The holocaust and the civil rights movement convinced us all that it is really, really bad.
Now the other thing is that because racism is bad, our society collectively decided to taboo and call horrible arguments that racists make and use.
The next point I want to make is this: As far as I know the science about race and intelligence is entirely about figuring out causation from purely observational studies when you have only medium sized effects.
We know from human history and animal models that both genetic variation and the cultural forces are powerful enough to create the observed differences.

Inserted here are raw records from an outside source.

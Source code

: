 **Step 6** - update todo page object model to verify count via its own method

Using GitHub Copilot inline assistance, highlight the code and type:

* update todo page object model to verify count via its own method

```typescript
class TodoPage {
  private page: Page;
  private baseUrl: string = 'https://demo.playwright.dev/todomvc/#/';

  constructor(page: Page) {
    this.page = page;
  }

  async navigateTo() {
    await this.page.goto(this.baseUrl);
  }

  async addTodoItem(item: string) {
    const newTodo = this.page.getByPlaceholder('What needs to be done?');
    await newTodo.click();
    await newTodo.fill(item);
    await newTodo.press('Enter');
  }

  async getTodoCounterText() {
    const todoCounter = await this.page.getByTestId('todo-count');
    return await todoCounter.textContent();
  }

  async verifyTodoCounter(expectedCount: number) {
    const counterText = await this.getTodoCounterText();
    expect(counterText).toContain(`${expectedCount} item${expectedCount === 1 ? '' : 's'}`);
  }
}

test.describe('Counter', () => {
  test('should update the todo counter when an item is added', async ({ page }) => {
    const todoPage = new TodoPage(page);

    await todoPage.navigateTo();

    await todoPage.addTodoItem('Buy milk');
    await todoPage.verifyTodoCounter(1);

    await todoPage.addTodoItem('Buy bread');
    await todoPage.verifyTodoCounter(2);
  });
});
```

So we try to figure out which one it is using these observational studies on a medium sized effect (ie way smaller than smoking and lung cancer, or stomach sleeping and SIDS). Both causal forcesnl are capable of producing in principle the observed outcomes.
You can't do it. Our powers of causal inference are insufficient. It doesn't work.

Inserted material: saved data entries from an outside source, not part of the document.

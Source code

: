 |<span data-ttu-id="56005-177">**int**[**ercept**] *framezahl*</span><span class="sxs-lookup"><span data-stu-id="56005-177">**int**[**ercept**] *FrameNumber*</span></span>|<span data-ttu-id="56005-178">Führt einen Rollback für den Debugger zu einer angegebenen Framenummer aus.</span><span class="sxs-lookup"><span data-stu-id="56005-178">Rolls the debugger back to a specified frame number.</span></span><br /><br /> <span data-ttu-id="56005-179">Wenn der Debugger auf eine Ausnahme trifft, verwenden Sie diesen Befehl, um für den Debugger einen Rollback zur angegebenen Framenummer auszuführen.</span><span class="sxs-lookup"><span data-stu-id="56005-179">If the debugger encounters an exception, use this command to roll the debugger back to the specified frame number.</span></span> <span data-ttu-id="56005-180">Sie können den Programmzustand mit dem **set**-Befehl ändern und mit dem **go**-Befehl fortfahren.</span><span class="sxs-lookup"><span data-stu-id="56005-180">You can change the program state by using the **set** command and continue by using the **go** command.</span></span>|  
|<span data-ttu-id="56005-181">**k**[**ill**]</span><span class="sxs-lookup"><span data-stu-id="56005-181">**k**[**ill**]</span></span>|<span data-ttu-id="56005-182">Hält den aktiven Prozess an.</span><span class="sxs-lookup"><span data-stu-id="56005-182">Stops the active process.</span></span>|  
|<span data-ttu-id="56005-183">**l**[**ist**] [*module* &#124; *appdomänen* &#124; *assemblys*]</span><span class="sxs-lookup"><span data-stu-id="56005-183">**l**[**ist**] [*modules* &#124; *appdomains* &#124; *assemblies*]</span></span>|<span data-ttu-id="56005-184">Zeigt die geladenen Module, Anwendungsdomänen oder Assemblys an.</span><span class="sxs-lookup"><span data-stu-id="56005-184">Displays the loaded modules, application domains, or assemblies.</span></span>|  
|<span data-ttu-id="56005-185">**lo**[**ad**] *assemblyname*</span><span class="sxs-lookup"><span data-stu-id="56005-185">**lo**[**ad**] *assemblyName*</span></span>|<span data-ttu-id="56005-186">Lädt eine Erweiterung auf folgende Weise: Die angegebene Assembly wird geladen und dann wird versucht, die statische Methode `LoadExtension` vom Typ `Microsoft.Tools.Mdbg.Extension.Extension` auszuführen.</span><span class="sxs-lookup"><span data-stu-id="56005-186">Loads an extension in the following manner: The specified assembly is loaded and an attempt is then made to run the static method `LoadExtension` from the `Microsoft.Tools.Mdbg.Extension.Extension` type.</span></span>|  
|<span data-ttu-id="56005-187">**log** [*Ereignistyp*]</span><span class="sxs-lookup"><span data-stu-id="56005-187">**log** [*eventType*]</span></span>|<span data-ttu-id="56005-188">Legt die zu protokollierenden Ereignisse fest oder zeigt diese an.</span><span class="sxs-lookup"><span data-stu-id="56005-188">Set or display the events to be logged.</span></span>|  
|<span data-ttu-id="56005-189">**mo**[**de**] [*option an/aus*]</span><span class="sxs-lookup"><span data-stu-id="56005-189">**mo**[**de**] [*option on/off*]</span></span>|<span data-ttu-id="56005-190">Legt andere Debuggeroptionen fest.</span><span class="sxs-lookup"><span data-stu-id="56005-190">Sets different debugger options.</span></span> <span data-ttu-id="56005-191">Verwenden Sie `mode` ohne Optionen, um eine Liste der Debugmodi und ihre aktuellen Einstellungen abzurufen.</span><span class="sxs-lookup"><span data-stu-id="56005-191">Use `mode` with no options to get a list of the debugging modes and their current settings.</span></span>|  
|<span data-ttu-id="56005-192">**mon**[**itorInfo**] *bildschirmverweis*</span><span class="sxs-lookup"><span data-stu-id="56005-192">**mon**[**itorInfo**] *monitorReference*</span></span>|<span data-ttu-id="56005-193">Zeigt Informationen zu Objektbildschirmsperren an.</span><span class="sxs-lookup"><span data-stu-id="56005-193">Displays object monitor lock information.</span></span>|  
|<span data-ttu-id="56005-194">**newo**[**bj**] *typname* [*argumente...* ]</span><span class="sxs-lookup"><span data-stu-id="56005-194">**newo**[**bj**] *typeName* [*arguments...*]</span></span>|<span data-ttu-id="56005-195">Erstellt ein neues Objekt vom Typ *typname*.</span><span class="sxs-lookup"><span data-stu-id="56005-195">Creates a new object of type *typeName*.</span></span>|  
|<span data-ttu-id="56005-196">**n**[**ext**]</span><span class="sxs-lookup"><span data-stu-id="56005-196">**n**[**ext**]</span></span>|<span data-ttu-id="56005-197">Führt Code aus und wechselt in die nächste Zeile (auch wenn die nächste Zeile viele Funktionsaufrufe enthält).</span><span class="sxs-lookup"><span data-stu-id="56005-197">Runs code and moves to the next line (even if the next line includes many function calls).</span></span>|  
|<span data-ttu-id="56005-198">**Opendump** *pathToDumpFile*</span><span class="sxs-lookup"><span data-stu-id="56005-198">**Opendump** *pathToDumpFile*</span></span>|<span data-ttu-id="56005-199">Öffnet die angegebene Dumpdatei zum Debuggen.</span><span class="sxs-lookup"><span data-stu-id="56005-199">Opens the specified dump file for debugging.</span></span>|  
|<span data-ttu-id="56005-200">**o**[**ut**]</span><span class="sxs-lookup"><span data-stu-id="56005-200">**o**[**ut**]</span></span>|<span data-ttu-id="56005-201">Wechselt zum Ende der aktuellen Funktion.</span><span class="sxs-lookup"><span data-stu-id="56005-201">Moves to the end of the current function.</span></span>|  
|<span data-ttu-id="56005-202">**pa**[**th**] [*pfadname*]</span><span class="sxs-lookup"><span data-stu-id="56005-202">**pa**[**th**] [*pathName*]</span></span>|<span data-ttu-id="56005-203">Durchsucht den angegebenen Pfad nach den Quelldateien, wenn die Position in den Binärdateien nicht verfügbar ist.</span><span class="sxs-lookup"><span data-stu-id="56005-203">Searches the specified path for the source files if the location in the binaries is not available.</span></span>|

What you are left with is your prior about evolution, about culture, and about all sorts of other things. But there is no proof in either direction.
So this is the epistemic situation.
But because racism as bad, society, and to a lesser extent the scientific community, has decided to say that attributing any major causal power to biology in this particular is disproven pseudoscience.
Some people are good at noticing when the authorities around them and their social community and the people on their side are making bad arguments. These people are valuable. They notice important things. They point out when the emperor has no clothes. And they literally built the EA movement.
However, this ability to notice when someone is making a bad argument doesn't turn off just because the argument is being made for a good reason.
This is why people who are good at thinking precisely will notice that society is saying that there is no genetic basis for racial differences in behavior with way, way more confidence than is justified by the evidence presented. And because racism is a super important topic in our society, most people who think a lot will think hard about it at some point in their life.
In other words, it is very hard to have a large community of people who are willing to seriously consider that they personally are wrong about something important, and that they can improve, without having a bunch of people who also at some point in their lives at least considered very hard whether particular racist beliefs are actually true.
This is also not an issue with lizard people or flat earthers, since the evidence for the socially endorsed view is really that good in the latter case, and (so far as I have heard, I have in no way personally looked into the question of lizard people running the world, and I don't think anyone I strongly trust has either, so I should be cautious about being confident in its stupidity) the evidence for the conspiracy theory is really that bad.
This is why you'll find lots of people in your social circles who can be accused of having racist thoughts, and not very many who can be accused of having flat earth thoughts.
Also, if a flat earther wants to hang out at an ea meeting, I think they should be welcomed.